Romano says she has a lot of examples like that. She says she sees situations like that once per week or twice a week.

Romano pushes all her students to learn English and Spanish. In her classroom, they say their ABCs in both languages.

Sometimes, though, parents are oblivious to what’s going on - good or bad - in the classroom.

“It’s not because people are bad. Or they don’t know how to say ‘thank you.’ I think it’s more that they’re tired. Sometimes you don’t really know what kind of job they have. Sometimes they have two different jobs in one day. So that [does] not make me feel bad that they don’t say ‘thank you.’ They don’t say nothing. They just take the kid and leave. I understand. Sometimes they look really tired.”

Teaching can be stressful, Klocksin said, but “there’s obviously a lot of rewards to it too. Why did you go into this?”
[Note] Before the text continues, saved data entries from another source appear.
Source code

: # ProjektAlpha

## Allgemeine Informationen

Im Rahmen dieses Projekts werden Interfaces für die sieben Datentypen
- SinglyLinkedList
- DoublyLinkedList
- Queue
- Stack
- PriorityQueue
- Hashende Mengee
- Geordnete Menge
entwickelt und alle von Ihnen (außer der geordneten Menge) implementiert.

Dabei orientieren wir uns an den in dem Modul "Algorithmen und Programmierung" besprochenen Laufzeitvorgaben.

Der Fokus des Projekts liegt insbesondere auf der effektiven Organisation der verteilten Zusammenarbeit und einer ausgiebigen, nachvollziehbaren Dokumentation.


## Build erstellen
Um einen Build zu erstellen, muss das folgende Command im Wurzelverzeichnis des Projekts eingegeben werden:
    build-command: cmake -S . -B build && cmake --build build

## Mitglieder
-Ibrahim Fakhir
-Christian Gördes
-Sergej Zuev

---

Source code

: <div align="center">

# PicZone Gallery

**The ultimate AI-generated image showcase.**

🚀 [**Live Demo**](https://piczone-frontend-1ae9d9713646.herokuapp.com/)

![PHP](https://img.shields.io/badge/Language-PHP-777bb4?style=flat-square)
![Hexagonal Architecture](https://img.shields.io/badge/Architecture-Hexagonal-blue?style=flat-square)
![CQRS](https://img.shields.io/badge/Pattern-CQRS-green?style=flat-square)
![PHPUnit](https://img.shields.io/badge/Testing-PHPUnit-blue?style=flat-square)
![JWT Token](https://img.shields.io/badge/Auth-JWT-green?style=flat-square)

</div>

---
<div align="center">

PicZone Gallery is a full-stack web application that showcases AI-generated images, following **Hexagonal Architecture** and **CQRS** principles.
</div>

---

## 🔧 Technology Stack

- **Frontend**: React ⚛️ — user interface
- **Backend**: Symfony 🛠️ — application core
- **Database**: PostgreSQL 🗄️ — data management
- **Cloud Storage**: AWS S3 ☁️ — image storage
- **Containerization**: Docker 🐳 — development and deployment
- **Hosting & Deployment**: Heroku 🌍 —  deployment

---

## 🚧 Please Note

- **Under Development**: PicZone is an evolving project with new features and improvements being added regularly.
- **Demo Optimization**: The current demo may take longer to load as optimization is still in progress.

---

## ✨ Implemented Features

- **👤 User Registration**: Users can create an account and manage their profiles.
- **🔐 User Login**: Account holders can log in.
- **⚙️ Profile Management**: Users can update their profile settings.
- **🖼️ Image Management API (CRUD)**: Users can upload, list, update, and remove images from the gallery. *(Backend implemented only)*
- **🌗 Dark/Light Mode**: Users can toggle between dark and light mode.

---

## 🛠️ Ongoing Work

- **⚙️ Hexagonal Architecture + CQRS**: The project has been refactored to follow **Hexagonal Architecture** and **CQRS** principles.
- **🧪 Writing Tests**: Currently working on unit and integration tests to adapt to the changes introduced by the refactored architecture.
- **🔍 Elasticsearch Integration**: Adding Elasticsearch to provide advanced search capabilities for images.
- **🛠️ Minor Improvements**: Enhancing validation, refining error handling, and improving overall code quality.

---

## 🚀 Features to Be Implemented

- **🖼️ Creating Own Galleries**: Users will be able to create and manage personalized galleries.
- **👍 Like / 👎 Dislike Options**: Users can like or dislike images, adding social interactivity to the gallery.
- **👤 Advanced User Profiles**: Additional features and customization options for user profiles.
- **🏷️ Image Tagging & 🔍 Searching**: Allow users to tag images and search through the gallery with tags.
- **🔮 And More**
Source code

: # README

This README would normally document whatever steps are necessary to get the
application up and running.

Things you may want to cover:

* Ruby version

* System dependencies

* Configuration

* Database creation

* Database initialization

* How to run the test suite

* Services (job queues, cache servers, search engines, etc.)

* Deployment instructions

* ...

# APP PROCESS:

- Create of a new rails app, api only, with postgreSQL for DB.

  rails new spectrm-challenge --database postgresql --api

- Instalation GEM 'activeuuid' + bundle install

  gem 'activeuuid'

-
“Cause my son is four years old,” Romano said, “And he used to attend a Head Start but I just moved him to a Catholic school because here in Chicago. The education in the public schools is really difficult in this moment.”

Romano says two of the neighborhood public schools closed, so classrooms that used to have twenty kids are now thirty-five or forty kids.

Romano says her son is doing better now.

“His behavior’s completely different,” Romano said. “He looks more happy. He looks more confident.”